=== WHAT IS REQUIRED ===
Give back all of the data exactly. Leave nothing out.
[[ RECORDS SUPPLIED, beginning ]]
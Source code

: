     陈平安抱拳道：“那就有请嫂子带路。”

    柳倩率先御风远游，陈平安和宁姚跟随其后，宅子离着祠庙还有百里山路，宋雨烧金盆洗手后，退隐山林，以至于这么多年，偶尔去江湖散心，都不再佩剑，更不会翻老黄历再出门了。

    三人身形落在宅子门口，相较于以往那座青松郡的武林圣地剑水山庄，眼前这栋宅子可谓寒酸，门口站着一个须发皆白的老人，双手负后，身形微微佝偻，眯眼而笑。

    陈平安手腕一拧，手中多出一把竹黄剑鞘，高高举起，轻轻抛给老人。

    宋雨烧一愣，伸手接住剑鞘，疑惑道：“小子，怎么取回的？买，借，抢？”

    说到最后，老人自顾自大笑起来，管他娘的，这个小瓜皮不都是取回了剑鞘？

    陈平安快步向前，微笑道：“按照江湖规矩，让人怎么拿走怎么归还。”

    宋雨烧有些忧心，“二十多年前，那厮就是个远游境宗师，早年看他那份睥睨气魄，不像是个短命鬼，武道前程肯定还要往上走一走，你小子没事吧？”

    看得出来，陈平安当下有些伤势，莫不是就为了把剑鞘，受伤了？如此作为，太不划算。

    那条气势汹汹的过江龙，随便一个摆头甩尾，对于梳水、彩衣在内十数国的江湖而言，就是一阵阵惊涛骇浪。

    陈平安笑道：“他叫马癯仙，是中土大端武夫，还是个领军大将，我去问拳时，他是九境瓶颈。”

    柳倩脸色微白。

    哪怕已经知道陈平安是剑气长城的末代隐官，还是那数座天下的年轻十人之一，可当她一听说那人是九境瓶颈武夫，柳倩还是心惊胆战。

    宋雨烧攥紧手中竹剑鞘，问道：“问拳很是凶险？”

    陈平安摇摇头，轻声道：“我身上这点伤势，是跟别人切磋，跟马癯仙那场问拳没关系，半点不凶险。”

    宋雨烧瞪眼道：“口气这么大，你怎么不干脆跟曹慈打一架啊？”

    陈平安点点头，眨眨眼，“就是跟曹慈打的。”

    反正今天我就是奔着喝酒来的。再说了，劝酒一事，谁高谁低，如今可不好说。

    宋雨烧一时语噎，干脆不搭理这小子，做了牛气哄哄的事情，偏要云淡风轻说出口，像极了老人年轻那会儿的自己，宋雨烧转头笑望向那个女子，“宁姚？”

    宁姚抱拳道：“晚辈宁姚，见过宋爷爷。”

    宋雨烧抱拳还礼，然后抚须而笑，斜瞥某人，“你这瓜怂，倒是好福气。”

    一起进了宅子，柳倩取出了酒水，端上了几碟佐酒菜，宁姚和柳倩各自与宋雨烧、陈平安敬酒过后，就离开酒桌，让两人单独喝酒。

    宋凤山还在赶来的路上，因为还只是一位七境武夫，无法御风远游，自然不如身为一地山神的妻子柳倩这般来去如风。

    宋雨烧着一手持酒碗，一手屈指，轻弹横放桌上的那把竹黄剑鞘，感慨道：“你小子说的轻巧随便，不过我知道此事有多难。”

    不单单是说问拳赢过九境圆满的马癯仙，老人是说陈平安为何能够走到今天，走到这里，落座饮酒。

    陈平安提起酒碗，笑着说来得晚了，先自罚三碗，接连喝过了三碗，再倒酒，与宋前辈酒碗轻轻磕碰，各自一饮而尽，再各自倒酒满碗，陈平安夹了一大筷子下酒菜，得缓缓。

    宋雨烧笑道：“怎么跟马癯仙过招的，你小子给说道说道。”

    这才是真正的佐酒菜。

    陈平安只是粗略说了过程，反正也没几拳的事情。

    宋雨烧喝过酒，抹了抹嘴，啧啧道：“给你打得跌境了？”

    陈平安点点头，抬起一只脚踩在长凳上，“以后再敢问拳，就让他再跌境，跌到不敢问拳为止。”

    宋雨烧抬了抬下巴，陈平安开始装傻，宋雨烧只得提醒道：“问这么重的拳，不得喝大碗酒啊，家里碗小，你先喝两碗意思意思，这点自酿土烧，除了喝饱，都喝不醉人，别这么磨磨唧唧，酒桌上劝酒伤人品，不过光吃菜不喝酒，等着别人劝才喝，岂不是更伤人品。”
[[ RECORDS SUPPLIED, end ]]
=== SOLUTION TO THE EXERCISE ===
Source code

:     陈平安抱拳道：“那就有请嫂子带路。”

    柳倩率先御风远游，陈平安和宁姚跟随其后，宅子离着祠庙还有百里山路，宋雨烧金盆洗手后，退隐山林，以至于这么多年，偶尔去江湖散心，都不再佩剑，更不会翻老黄历再出门了。

    三人身形落在宅子门口，相较于以往那座青松郡的武林圣地剑水山庄，眼前这栋宅子可谓寒酸，门口站着一个须发皆白的老人，双手负后，身形微微佝偻，眯眼而笑。

    陈平安手腕一拧，手中多出一把竹黄剑鞘，高高举起，轻轻抛给老人。

    宋雨烧一愣，伸手接住剑鞘，疑惑道：“小子，怎么取回的？买，借，抢？”

    说到最后，老人自顾自大笑起来，管他娘的，这个小瓜皮不都是取回了剑鞘？

    陈平安快步向前，微笑道：“按照江湖规矩，让人怎么拿走怎么归还。”

    宋雨烧有些忧心，“二十多年前，那厮就是个远游境宗师，早年看他那份睥睨气魄，不像是个短命鬼，武道前程肯定还要往上走一走，你小子没事吧？”

    看得出来，陈平安当下有些伤势，莫不是就为了把剑鞘，受伤了？如此作为，太不划算。

    那条气势汹汹的过江龙，随便一个摆头甩尾，对于梳水、彩衣在内十数国的江湖而言，就是一阵阵惊涛骇浪。

    陈平安笑道：“他叫马癯仙，是中土大端武夫，还是个领军大将，我去问拳时，他是九境瓶颈。”

    柳倩脸色微白。

    哪怕已经知道陈平安是剑气长城的末代隐官，还是那数座天下的年轻十人之一，可当她一听说那人是九境瓶颈武夫，柳倩还是心惊胆战。

    宋雨烧攥紧手中竹剑鞘，问道：“问拳很是凶险？”

    陈平安摇摇头，轻声道：“我身上这点伤势，是跟别人切磋，跟马癯仙那场问拳没关系，半点不凶险。”

    宋雨烧瞪眼道：“口气这么大，你怎么不干脆跟曹慈打一架啊？”

    陈平安点点头，眨眨眼，“就是跟曹慈打的。”

    反正今天我就是奔着喝酒来的。再说了，劝酒一事，谁高谁低，如今可不好说。

    宋雨烧一时语噎，干脆不搭理这小子，做了牛气哄哄的事情，偏要云淡风轻说出口，像极了老人年轻那会儿的自己，宋雨烧转头笑望向那个女子，“宁姚？”

    宁姚抱拳道：“晚辈宁姚，见过宋爷爷。”

    宋雨烧抱拳还礼，然后抚须而笑，斜瞥某人，“你这瓜怂，倒是好福气。”

    一起进了宅子，柳倩取出了酒水，端上了几碟佐酒菜，宁姚和柳倩各自与宋雨烧、陈平安敬酒过后，就离开酒桌，让两人单独喝酒。

    宋凤山还在赶来的路上，因为还只是一位七境武夫，无法御风远游，自然不如身为一地山神的妻子柳倩这般来去如风。

    宋雨烧着一手持酒碗，一手屈指，轻弹横放桌上的那把竹黄剑鞘，感慨道：“你小子说的轻巧随便，不过我知道此事有多难。”

    不单单是说问拳赢过九境圆满的马癯仙，老人是说陈平安为何能够走到今天，走到这里，落座饮酒。

    陈平安提起酒碗，笑着说来得晚了，先自罚三碗，接连喝过了三碗，再倒酒，与宋前辈酒碗轻轻磕碰，各自一饮而尽，再各自倒酒满碗，陈平安夹了一大筷子下酒菜，得缓缓。

    宋雨烧笑道：“怎么跟马癯仙过招的，你小子给说道说道。”

    这才是真正的佐酒菜。

    陈平安只是粗略说了过程，反正也没几拳的事情。

    宋雨烧喝过酒，抹了抹嘴，啧啧道：“给你打得跌境了？”

    陈平安点点头，抬起一只脚踩在长凳上，“以后再敢问拳，就让他再跌境，跌到不敢问拳为止。”

    宋雨烧抬了抬下巴，陈平安开始装傻，宋雨烧只得提醒道：“问这么重的拳，不得喝大碗酒啊，家里碗小，你先喝两碗意思意思，这点自酿土烧，除了喝饱，都喝不醉人，别这么磨磨唧唧，酒桌上劝酒伤人品，不过光吃菜不喝酒，等着别人劝才喝，岂不是更伤人品。”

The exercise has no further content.